● **Task inputs**
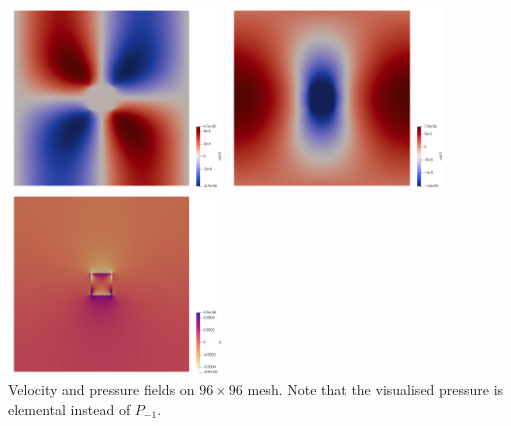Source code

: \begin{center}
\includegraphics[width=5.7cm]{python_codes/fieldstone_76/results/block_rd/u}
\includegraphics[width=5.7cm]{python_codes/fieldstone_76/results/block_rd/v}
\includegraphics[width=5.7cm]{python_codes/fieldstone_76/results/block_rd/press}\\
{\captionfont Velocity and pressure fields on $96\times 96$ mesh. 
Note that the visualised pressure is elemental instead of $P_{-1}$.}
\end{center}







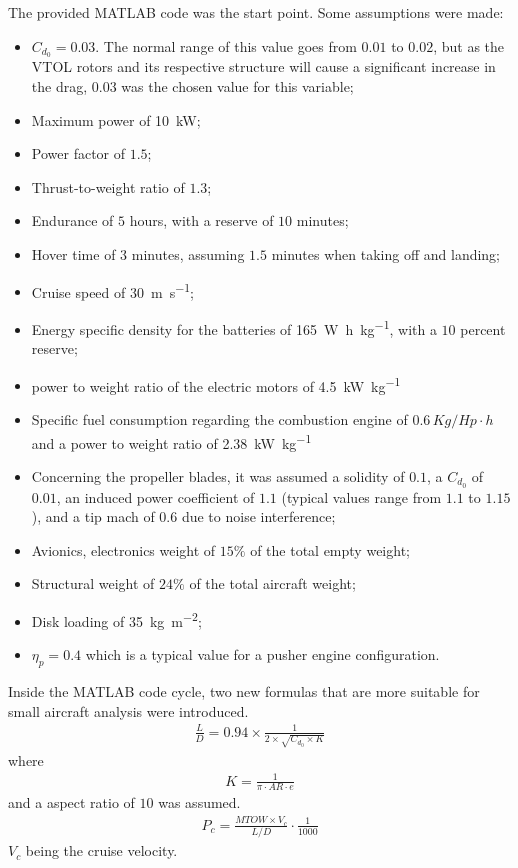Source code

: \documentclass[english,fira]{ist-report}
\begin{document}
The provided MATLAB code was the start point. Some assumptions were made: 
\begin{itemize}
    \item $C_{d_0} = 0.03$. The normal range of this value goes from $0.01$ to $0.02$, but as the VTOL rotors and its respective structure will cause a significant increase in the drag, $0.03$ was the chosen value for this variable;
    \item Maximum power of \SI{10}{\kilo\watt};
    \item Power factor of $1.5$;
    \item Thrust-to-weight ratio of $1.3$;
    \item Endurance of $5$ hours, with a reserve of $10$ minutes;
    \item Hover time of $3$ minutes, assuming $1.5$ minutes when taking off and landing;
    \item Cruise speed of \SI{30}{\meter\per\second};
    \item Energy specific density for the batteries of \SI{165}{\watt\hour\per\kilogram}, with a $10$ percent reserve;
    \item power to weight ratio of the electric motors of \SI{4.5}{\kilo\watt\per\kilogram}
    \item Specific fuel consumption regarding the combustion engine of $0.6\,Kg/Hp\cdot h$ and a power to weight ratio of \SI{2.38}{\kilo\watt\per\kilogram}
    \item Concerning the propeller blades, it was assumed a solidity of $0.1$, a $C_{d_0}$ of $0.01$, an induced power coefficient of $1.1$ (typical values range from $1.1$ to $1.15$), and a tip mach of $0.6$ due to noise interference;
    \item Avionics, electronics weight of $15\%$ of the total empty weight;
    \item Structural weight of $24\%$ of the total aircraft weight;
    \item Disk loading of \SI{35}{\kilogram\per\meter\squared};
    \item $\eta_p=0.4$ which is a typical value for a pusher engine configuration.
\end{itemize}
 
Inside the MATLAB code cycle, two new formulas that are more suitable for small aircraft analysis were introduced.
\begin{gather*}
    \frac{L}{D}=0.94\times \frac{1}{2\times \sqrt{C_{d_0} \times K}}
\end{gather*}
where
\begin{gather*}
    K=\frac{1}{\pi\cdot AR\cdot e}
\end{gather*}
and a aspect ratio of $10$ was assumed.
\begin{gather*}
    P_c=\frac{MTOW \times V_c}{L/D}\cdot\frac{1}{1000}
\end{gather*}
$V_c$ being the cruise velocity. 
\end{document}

==

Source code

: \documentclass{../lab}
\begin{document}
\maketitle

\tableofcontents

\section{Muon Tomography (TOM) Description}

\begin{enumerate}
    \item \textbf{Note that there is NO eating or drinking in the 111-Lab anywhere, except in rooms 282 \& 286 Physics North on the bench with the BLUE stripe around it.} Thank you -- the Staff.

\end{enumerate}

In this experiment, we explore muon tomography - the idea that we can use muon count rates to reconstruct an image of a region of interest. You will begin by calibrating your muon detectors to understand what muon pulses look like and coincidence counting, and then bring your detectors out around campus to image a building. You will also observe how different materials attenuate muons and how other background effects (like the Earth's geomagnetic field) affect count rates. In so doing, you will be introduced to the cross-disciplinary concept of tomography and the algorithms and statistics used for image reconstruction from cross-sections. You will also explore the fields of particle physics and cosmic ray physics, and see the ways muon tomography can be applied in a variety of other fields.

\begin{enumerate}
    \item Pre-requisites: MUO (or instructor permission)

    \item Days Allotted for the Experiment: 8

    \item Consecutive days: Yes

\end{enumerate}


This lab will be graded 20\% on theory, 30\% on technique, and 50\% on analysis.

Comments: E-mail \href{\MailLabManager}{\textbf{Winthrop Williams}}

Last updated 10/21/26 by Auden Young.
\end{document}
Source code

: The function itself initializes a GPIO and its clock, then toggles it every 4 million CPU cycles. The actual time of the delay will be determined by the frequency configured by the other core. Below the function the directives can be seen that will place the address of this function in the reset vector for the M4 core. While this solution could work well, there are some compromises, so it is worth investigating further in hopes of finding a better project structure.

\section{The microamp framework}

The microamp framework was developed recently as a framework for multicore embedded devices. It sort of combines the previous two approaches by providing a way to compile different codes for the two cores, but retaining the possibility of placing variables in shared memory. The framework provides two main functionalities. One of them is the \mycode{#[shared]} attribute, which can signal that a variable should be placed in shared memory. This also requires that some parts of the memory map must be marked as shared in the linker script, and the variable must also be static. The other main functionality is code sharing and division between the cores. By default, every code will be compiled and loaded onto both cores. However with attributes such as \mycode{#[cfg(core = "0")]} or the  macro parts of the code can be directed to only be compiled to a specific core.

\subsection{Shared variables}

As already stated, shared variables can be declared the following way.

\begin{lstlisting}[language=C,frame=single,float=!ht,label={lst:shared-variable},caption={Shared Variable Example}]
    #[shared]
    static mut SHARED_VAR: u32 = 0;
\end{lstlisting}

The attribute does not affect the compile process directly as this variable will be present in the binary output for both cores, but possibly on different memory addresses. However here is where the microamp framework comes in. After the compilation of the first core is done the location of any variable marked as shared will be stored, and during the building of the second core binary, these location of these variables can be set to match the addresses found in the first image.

● **Work instruction**
Check the listing above for lines containing the string "kilogram", and copy each one.

● **Exercise response**
    \item Energy specific density for the batteries of \SI{165}{\watt\hour\per\kilogram}, with a $10$ percent reserve;
    \item power to weight ratio of the electric motors of \SI{4.5}{\kilo\watt\per\kilogram}
    \item Specific fuel consumption regarding the combustion engine of $0.6\,Kg/Hp\cdot h$ and a power to weight ratio of \SI{2.38}{\kilo\watt\per\kilogram}
    \item Disk loading of \SI{35}{\kilogram\per\meter\squared};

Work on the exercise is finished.